Toleransi Dalam Sidang
Kamis lalu (13/11) Majelis umum PBB menggelar dialog antaragama. Sidang menyerukan agar semua anggota menghargai hak asasi warga dunia soal anutan agama. Dialog yang diprakarsai Saudi Arabia itu mengeluarkan deklarasi. Isinya antara lain menyerukan dorongan pada budaya toleransi dan saling pengertian antara berbagai penganut agama dan kepercayaan.
“Negara-negara peserta menegaskan penolakan mereka atas penggunaan agama guna membenarkan pembunuhan orang tak bersalah dan tindakan terorisme yang bertentangan secara langsung dengan komitmen semua agama terhadap perdamaian, keadilan dan kesetaraan,” demikian salah satu bunyi deklarasi dari hasil pertemuan tersebut sebagaimana yang dibacakan oleh Sekjen PBB Ban Ki-moon.

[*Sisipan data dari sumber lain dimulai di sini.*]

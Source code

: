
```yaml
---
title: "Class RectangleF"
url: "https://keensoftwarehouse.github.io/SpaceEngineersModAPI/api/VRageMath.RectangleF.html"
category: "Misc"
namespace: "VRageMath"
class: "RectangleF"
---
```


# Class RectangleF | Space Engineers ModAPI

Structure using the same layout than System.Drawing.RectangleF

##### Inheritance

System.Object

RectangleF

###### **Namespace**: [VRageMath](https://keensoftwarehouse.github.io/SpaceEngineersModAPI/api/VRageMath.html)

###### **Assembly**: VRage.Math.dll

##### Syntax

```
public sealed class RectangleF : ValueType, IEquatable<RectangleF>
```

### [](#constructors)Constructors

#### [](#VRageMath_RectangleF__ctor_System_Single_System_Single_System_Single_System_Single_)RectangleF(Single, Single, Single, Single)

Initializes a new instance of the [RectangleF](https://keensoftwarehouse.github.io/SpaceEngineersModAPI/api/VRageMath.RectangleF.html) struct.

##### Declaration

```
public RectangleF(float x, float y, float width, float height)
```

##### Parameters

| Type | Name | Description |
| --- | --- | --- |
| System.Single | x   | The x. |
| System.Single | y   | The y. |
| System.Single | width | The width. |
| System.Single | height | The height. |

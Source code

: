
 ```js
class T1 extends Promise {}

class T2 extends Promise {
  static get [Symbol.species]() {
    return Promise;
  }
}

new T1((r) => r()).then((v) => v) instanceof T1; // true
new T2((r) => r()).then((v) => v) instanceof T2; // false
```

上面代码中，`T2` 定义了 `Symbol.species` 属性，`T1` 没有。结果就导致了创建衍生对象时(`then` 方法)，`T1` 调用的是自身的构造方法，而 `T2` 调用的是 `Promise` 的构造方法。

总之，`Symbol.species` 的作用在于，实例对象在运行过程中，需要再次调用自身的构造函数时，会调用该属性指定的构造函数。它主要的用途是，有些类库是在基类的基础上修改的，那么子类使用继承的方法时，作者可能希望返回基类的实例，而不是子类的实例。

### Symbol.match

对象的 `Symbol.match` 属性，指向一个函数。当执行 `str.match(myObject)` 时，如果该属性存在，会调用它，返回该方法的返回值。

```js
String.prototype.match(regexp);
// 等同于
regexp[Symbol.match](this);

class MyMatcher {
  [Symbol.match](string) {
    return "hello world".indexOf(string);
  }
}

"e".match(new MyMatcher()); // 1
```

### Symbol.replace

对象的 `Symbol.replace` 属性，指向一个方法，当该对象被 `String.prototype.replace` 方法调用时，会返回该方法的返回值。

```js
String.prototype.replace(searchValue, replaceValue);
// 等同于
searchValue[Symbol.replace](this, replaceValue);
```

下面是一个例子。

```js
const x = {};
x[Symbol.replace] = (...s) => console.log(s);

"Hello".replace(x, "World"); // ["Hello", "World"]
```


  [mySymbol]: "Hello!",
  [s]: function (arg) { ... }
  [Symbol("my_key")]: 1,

Dalam sidang tersebut tidak hanya diwarnai harapan-harapan agar dunia yang dihuni berbagai agama dan kepercayaan itu menciptakan toleransi dan perdamaian tapi juga dihujani berbagai serangan kritikan pedas yang ditujukan kepada negara-negara Barat. Presiden Majelis Umum PBB Migel d’Escoto Brockmann menyebut pemicu tindakan-tindakan kekerasan itu sebagai “ketamakan yang ditumbuhsuburkan” di negara-negara Barat. Sementara Raja Abdullah II dari Yordania mengkritik kebijakan Barat dimana ketidak pedulian telah menempatkan Islam dalam “ketidakadilan”.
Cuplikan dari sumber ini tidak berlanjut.